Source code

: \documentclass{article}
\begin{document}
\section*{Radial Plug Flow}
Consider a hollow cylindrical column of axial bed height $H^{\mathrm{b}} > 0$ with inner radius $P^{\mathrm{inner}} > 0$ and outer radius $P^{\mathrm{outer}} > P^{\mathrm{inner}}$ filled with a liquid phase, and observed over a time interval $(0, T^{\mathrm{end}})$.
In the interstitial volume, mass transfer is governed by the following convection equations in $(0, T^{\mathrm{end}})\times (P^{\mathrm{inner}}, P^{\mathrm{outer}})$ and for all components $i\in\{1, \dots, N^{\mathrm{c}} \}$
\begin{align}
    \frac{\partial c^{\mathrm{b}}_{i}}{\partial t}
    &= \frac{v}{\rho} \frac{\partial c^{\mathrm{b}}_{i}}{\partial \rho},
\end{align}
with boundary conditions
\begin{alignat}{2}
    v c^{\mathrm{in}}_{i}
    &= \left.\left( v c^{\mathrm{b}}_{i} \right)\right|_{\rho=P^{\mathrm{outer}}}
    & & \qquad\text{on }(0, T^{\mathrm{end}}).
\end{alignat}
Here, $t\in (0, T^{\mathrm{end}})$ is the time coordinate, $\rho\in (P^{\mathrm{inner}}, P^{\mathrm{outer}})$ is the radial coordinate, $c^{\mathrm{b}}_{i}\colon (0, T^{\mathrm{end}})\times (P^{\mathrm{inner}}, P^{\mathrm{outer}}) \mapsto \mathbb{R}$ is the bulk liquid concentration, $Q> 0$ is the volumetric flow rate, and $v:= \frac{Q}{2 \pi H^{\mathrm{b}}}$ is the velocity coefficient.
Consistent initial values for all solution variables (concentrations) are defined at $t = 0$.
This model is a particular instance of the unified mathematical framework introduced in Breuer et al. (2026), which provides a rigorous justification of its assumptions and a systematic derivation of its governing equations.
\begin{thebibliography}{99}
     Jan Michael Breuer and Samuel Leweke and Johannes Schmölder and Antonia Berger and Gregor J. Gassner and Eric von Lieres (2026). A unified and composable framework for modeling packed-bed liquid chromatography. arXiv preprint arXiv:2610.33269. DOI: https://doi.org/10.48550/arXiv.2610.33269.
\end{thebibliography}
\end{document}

____

All of the material above is to be retyped word for word.

## Task output
Source code

: \documentclass{article}
\begin{document}
\section*{Radial Plug Flow}
Consider a hollow cylindrical column of axial bed height $H^{\mathrm{b}} > 0$ with inner radius $P^{\mathrm{inner}} > 0$ and outer radius $P^{\mathrm{outer}} > P^{\mathrm{inner}}$ filled with a liquid phase, and observed over a time interval $(0, T^{\mathrm{end}})$.
In the interstitial volume, mass transfer is governed by the following convection equations in $(0, T^{\mathrm{end}})\times (P^{\mathrm{inner}}, P^{\mathrm{outer}})$ and for all components $i\in\{1, \dots, N^{\mathrm{c}} \}$
\begin{align}
    \frac{\partial c^{\mathrm{b}}_{i}}{\partial t}
    &= \frac{v}{\rho} \frac{\partial c^{\mathrm{b}}_{i}}{\partial \rho},
\end{align}
with boundary conditions
\begin{alignat}{2}
    v c^{\mathrm{in}}_{i}
    &= \left.\left( v c^{\mathrm{b}}_{i} \right)\right|_{\rho=P^{\mathrm{outer}}}
    & & \qquad\text{on }(0, T^{\mathrm{end}}).
\end{alignat}
Here, $t\in (0, T^{\mathrm{end}})$ is the time coordinate, $\rho\in (P^{\mathrm{inner}}, P^{\mathrm{outer}})$ is the radial coordinate, $c^{\mathrm{b}}_{i}\colon (0, T^{\mathrm{end}})\times (P^{\mathrm{inner}}, P^{\mathrm{outer}}) \mapsto \mathbb{R}$ is the bulk liquid concentration, $Q> 0$ is the volumetric flow rate, and $v:= \frac{Q}{2 \pi H^{\mathrm{b}}}$ is the velocity coefficient.
Consistent initial values for all solution variables (concentrations) are defined at $t = 0$.
This model is a particular instance of the unified mathematical framework introduced in Breuer et al. (2026), which provides a rigorous justification of its assumptions and a systematic derivation of its governing equations.
\begin{thebibliography}{99}
     Jan Michael Breuer and Samuel Leweke and Johannes Schmölder and Antonia Berger and Gregor J. Gassner and Eric von Lieres (2026). A unified and composable framework for modeling packed-bed liquid chromatography. arXiv preprint arXiv:2610.33269. DOI: https://doi.org/10.48550/arXiv.2610.33269.
\end{thebibliography}
\end{document}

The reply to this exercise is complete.